Du nimmst ihre Hand. „Ich bin Arzt“, sagst du. „Das heißt: Noch nicht ganz. Sanitätsfeldwebel, das Studium muss ruhen, wenn das Vaterland ruft. Aber ich weiß, was dir hilft. Ich … Warte!“

Du gehst hinaus zum Auto. In deiner Arzttasche, die du immer mit dir führst, muss noch eine Ampulle sein. Das wichtigste Medikament, das ihr im Krieg habt. Als du in die Stube zurückkehrst, merkst du, dass sie wieder Schmerzen leidet und den Schrei nur mit Mühe unterdrücken kann. Du beeilst dich, die Spritze aufzuziehen. Ihre Haut ist so dünn und durchscheinend, dass du nicht einmal nach der Vene tasten musst. Du kannst förmlich zusehen, wie das Morphin sich in ihrem Körper ausbreitet und den Schmerz vertreibt. Die verkrampften Muskeln lösen sich, die Anspannung weicht aus ihrem Gesicht.

„Es wird alles gut“, sagst du, obwohl du weißt, dass es nicht stimmt.

Sie nickt. Obwohl sie weiß, dass du lügst.

Ihre Gesichtszüge werden immer entspannter, ihr Lächeln so gelöst, dass man meinen könnte, sie sei auf dem Weg der Genesung. Aber das ist sie nicht. Sie spürt lediglich keine Schmerzen mehr.

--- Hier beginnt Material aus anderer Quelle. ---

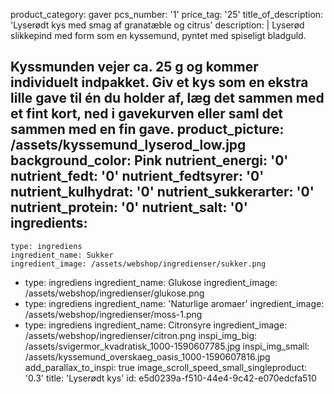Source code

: product_category: gaver
pcs_number: '1'
price_tag: '25'
title_of_description: 'Lyserødt kys med smag af granatæble og citrus'
description: |
  Lyserød slikkepind med form som en kyssemund, pyntet med spiseligt bladguld.
  
  Kyssmunden vejer ca. 25 g og kommer individuelt indpakket. Giv et kys som en ekstra lille gave til én du holder af, læg det sammen med et fint kort, ned i gavekurven eller saml det sammen med en fin gave.
product_picture: /assets/kyssemund_lyserod_low.jpg
background_color: Pink
nutrient_energi: '0'
nutrient_fedt: '0'
nutrient_fedtsyrer: '0'
nutrient_kulhydrat: '0'
nutrient_sukkerarter: '0'
nutrient_protein: '0'
nutrient_salt: '0'
ingredients:
  -
    type: ingrediens
    ingredient_name: Sukker
    ingredient_image: /assets/webshop/ingredienser/sukker.png
  -
    type: ingrediens
    ingredient_name: Glukose
    ingredient_image: /assets/webshop/ingredienser/glukose.png
  -
    type: ingrediens
    ingredient_name: 'Naturlige aromaer'
    ingredient_image: /assets/webshop/ingredienser/moss-1.png
  -
    type: ingrediens
    ingredient_name: Citronsyre
    ingredient_image: /assets/webshop/ingredienser/citron.png
inspi_img_big: /assets/svigermor_kvadratisk_1000-1590607785.jpg
inspi_img_small: /assets/kyssemund_overskaeg_oasis_1000-1590607816.jpg
add_parallax_to_inspi: true
image_scroll_speed_small_singleproduct: '0.3'
title: 'Lyserødt kys'
id: e5d0239a-f510-44e4-9c42-e070edcfa510
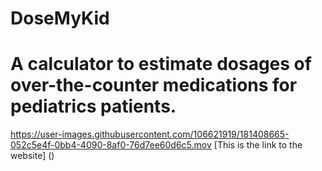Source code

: # **DoseMyKid**

# A calculator to estimate dosages of over-the-counter medications for pediatrics patients.

https://user-images.githubusercontent.com/106621919/181408665-052c5e4f-0bb4-4090-8af0-76d7ee60d6c5.mov
[This is the link to the website] ()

Mehr kannst du nicht für sie tun. Kann niemand für sie tun. Und Doktor Erichsen, dieser Quacksalber, hat ihr selbst das verweigert. Vielleicht auch nur, weil es ihm niemand bezahlen will. Aspirin! Wie lächerlich! Dieser Dreckskerl hätte Chen-Lu einfach elendig und qualvoll verrecken lassen.

Du streichelst ihr die Stirn und bleibst am Bett sitzen, bis sie in den Schlaf fällt. Bevor du das Haus verlässt, schaust du noch nach dem Jungen. Auch der schläft tief und fest. Wieviel Schlaf die Krankheit den beiden wohl schon geraubt hat?

Du bringst die Arzttasche zurück ins Auto und gehst zum Herrenhaus. Diesmal klopfst du nicht, du öffnest die schwere Tür und gehst hinein, die Laterne leuchtet dir den Weg. Du findest deinen Vater im Salon, die Füße hochgelegt, derweil Engelke ihm gerade Wein nachschenkt.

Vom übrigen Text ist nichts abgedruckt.